Suivant acte authentique du 7 mars 2017, M. Z a acquis de Mme et M. Y un immeuble à usage d’habitation sis à La Rochelle (Charente-Maritime), […], moyennant le prix de 310.000 euros.
L’immeuble construit en 1958 avait fait l’objet d’une extension selon permis de construire des 15 juillet 2009 et 25 février 2011.
Les vendeurs avaient fait construire un auvent et construit un balcon.
L’acte de vente contient une clause de non garantie des vices apparents, des vices cachés, précise que l’exonération de garantie ne s’applique pas au vendeur constructeur, ni s’il est prouvé par l’acquéreur que les vices cachés étaient en réalité connus du vendeur.
L’acquéreur a soutenu avoir constaté divers désordres affectant la toiture de l’habitation principale et de l’extension, l’assainissement, le balcon.
Il a , par courriers recommandés du 7 juillet 2017, mis en demeure les vendeurs et la société Foncia , agence immobilière chargée de la vente de l’immeuble de l’indemniser de ses préjudices.

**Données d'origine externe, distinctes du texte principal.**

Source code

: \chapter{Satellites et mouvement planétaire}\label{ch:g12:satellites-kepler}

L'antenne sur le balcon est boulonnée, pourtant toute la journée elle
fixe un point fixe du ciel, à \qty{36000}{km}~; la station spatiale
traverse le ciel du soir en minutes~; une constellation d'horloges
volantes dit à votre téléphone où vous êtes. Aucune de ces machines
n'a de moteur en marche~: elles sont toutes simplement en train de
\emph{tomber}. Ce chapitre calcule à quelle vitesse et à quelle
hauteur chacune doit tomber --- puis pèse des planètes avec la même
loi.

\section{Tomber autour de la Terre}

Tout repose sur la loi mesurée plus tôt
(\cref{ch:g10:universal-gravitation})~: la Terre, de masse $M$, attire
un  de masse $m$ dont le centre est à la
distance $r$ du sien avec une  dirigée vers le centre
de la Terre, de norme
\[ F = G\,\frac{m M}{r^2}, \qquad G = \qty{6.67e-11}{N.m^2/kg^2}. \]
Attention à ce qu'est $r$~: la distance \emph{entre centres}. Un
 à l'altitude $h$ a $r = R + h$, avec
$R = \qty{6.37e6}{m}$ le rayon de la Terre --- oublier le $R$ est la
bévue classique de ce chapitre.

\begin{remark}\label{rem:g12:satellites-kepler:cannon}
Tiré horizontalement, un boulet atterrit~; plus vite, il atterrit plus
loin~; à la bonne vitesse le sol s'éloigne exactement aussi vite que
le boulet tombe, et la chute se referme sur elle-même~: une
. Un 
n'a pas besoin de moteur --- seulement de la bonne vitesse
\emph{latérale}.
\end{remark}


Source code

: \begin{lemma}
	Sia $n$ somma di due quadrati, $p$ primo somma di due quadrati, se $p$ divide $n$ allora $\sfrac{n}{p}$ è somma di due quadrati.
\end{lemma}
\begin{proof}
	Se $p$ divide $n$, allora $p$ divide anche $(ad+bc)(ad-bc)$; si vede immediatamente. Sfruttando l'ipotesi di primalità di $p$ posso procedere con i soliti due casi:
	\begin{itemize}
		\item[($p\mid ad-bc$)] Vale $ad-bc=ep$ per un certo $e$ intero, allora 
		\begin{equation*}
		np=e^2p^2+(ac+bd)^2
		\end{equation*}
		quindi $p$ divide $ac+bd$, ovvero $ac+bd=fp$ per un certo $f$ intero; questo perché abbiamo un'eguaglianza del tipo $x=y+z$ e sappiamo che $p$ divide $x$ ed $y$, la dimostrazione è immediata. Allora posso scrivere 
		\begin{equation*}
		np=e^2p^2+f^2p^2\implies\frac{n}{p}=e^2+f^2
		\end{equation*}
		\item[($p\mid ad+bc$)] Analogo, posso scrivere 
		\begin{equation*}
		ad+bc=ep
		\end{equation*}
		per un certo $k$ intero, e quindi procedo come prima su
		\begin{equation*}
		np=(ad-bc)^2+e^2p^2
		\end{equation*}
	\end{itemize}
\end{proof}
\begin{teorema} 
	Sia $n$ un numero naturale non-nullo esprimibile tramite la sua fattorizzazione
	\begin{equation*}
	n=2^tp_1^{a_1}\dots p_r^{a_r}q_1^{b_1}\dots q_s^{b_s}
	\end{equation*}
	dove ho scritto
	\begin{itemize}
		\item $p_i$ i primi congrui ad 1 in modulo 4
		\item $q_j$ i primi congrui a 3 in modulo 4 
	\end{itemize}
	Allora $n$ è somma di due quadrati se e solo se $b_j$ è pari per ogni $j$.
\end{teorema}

Par actes des 12 et 13 octobre 2017, M. Z a fait assigner les époux Y et la société Foncia devant le tribunal de grande instance de La Rochelle aux fins d’indemnisation de ses préjudices.
Il fondait son action s’agissant des vendeurs sur la garantie des vices cachés et sur le dol, s’agissant de l’agence immobilière sur la responsabilité délictuelle pour faute.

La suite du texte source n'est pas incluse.